She continues, “I hadn’t really given up, but I had really kind of lost faith in it and felt very disconnected by way of having a kid, being here, and the business being so different.”

Then a request for a self-tape audition came in. At the time, Garrett’s daughter was eight months old, and in the midst of navigating nap times and scrambling to find someone who could read lines with her in such a remote location, she figured her tape would be “a mess.” But she also had known the casting director for the Paramount+ project, John Papsidera, for “many years.” She wrote him a message, asking, “If you see [the tape] and like it and there’s anything I can do differently, let me know.” Sure enough, he wrote her back with some suggestions.

“We [filmed] it again, this time with one of his readers online,” Garrett says. “And, of course, my power went out, which happens here all the time.” It didn’t make a difference. Garrett’s performance was strong enough to secure her a flight to Wyoming, where she tested for a lead role in Taylor Sheridan’s highly anticipated post-Yellowstone drama The Madison, alongside four other girls. Five days later, she was in the car with her mother-in-law when a call from a number she didn’t recognize came in.

It was Sheridan. “He shot the shit for a little while about weather,” Garrett recalls, laughing. “And my mother-in-law, who’s never been familiar with this world, was just sitting there, eyes wide. And he told me I got it, and I think I’d blacked out at that point. I hung up the phone, and my mother-in-law was like, ‘Kurt Russell’s going to be your dad!’”

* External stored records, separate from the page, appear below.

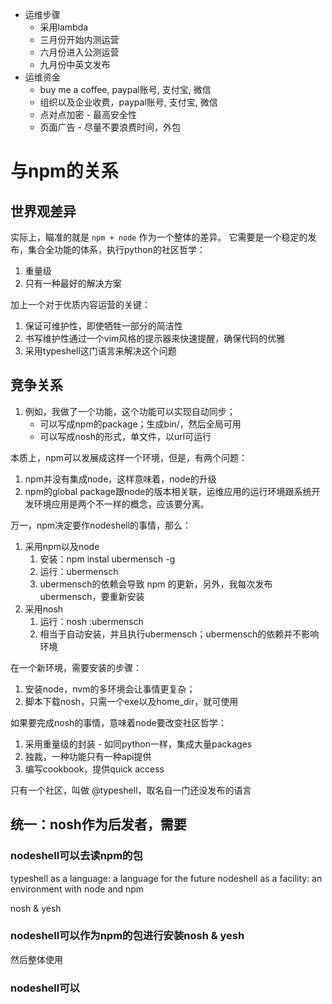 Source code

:

- 运维步骤
    - 采用lambda
    - 三月份开始内测运营
    - 六月份进入公测运营
    - 九月份中英文发布
- 运维资金
    - buy me a coffee, paypal账号, 支付宝, 微信
    - 组织以及企业收费，paypal账号, 支付宝, 微信
    - 点对点加密 - 最高安全性
    - 页面广告 - 尽量不要浪费时间，外包

# 与npm的关系

## 世界观差异

实际上，瞄准的就是 `npm + node` 作为一个整体的差异。
它需要是一个稳定的发布，集合全功能的体系，执行python的社区哲学：
1. 重量级
2. 只有一种最好的解决方案

加上一个对于优质内容运营的关键：
1. 保证可维护性，即使牺牲一部分的简洁性
2. 书写维护性通过一个vim风格的提示器来快速提醒，确保代码的优雅
3. 采用typeshell这门语言来解决这个问题

## 竞争关系

1. 例如，我做了一个功能，这个功能可以实现自动同步；
    - 可以写成npm的package；生成bin/，然后全局可用
    - 可以写成nosh的形式，单文件，以url可运行

本质上，npm可以发展成这样一个环境，但是，有两个问题：
1. npm并没有集成node，这样意味着，node的升级
2. npm的global package跟node的版本相关联，运维应用的运行环境跟系统开发环境应用是两个不一样的概念，应该要分离。

万一，npm决定要作nodeshell的事情，那么：
1. 采用npm以及node
    1. 安装：npm instal ubermensch -g
    2. 运行：ubermensch
    3. ubermensch的依赖会导致 npm 的更新，另外，我每次发布ubermensch，要重新安装
2. 采用nosh
    1. 运行：nosh :ubermensch
    2. 相当于自动安装，并且执行ubermensch；ubermensch的依赖并不影响环境

在一个新环境，需要安装的步骤：

1. 安装node，nvm的多环境会让事情更复杂；
2. 脚本下载nosh，只需一个exe以及home_dir，就可使用

如果要完成nosh的事情，意味着node要改变社区哲学：

1. 采用重量级的封装 - 如同python一样，集成大量packages
2. 独裁，一种功能只有一种api提供
3. 编写cookbook，提供quick access

只有一个社区，叫做 @typeshell，取名自一门还没发布的语言

## 统一：nosh作为后发者，需要

### nodeshell可以去读npm的包

typeshell as a language: a language for the future
nodeshell as a facility: an environment with node and npm

nosh & yesh

### nodeshell可以作为npm的包进行安装nosh & yesh

然后整体使用

### nodeshell可以



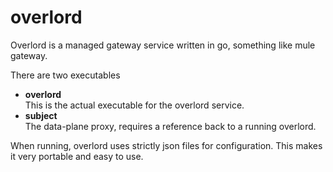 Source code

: # overlord
Overlord is a managed gateway service written in go, something like mule gateway.

There are two executables

* **overlord**  
  This is the actual executable for the overlord service.
* **subject**  
  The data-plane proxy, requires a reference back to a running overlord.

When running, overlord uses strictly json files for configuration.
This makes it very portable and easy to use.
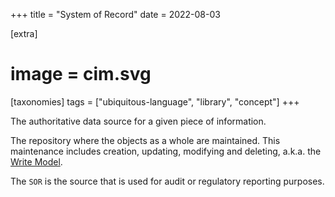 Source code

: +++
title = "System of Record"
date = 2022-08-03

[extra]
#  image = cim.svg
[taxonomies]
   tags = ["ubiquitous-language", "library", "concept"]
+++

The authoritative data source for a given piece of information.

The repository where the objects as a whole are maintained. This maintenance includes creation, updating, modifying and deleting, a.k.a. the [Write Model](/library/write-model).

The `SOR` is the source that is used for audit or regulatory reporting purposes. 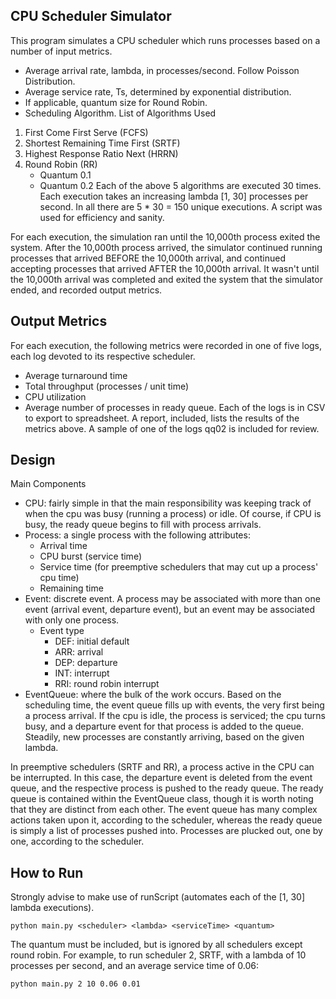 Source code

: ## CPU Scheduler Simulator
This program simulates a CPU scheduler which runs processes based on a number of input metrics.
- Average arrival rate, lambda, in processes/second.  Follow Poisson Distribution.  
- Average service rate, Ts, determined by exponential distribution.
- If applicable, quantum size for Round Robin.
- Scheduling Algorithm.
List of Algorithms Used
1. First Come First Serve (FCFS)
2. Shortest Remaining Time First (SRTF)
3. Highest Response Ratio Next (HRRN)
4. Round Robin (RR)
	- Quantum 0.1
	- Quantum 0.2
Each of the above 5 algorithms are executed 30 times.  Each execution takes an increasing lambda [1, 30] processes per second.  In all there are 5 * 30 = 150 unique executions.  A script was used for efficiency and sanity.  

For each execution, the simulation ran until the 10,000th process exited the system.  After the 10,000th process arrived, the simulator continued running processes that arrived BEFORE the 10,000th arrival, and continued accepting processes that arrived AFTER the 10,000th arrival.  It wasn't until the 10,000th arrival was completed and exited the system that the simulator ended, and recorded output metrics.

## Output Metrics
For each execution, the following metrics were recorded in one of five logs, each log devoted to its respective scheduler.
- Average turnaround time
- Total throughput (processes / unit time)
- CPU utilization
- Average number of processes in ready queue.
Each of the logs is in CSV to export to spreadsheet.  A report, included, lists the results of the metrics above.  A sample of one of the logs qq02 is included for review.

## Design 
Main Components
- CPU: fairly simple in that the main responsibility was keeping track of when the cpu was busy (running a process) or idle.  Of course, if CPU is busy, the ready queue begins to fill with process arrivals.
- Process: a single process with the following attributes:
	- Arrival time
	- CPU burst (service time)
	- Service time (for preemptive schedulers that may cut up a process' cpu time)
	- Remaining time
- Event:  discrete event.  A process may be associated with more than one event (arrival event, departure event), but an event may be associated with only one process.
	- Event type 
		- DEF: initial default 
		- ARR: arrival
		- DEP: departure
		- INT: interrupt
		- RRI: round robin interrupt
- EventQueue: where the bulk of the work occurs.  Based on the scheduling time, the event queue fills up with events, the very first being a process arrival.  If the cpu is idle, the process is serviced; the cpu turns busy, and a departure event for that process is added to the queue.  Steadily, new processes are constantly arriving, based on the given lambda.

In preemptive schedulers (SRTF and RR), a process active in the CPU can be interrupted.  In this case, the departure event is deleted from the event queue, and the respective process is pushed to the ready queue.  The ready queue is contained within the EventQueue class, though it is worth noting that they are distinct from each other.  The event queue has many complex actions taken upon it, according to the scheduler, whereas the ready queue is simply a list of processes pushed into.  Processes are plucked out, one by one, according to the scheduler.
	
## How to Run
Strongly advise to make use of runScript (automates each of the [1, 30] lambda executions).  

	python main.py <scheduler> <lambda> <serviceTime> <quantum>
	
The quantum must be included, but is ignored by all schedulers except round robin.  For example, to run scheduler 2, SRTF, with a lambda of 10 processes per second, and an average service time of 0.06:
	
	python main.py 2 10 0.06 0.01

In Sheridan’s The Madison, Garrett plays Abigail Reese, eldest daughter of Michelle Pfeiffer’s Stacy Clyburn and Russell’s Preston Clyburn. When, in the pilot episode, Preston and his brother, Paul, die in a tragic plane crash in Montana, the rest of the Clyburn family flies out to identify his remains. But the wealthy Manhattanites end up becoming more attached—and embedded—in the Madison River valley than they first anticipated. Back in New York, Abigail’s life has reached a breaking point: She’s divorced from her ex-husband, Dallas, and struggling to raise her two daughters, Bridget and Macy, on her own. Preston’s death shatters any illusions she might have had about her own independence, and she finds herself attempting to shoulder her mother’s grief as well as her own.

“Taylor [Sheridan] and I met 20 years ago, and he coached me for an audition moons ago, and I hadn’t seen him since,” Garrett says. “So to come full circle, to this point where I felt like he was really taking a risk on me, on this character, it was a real highlight.”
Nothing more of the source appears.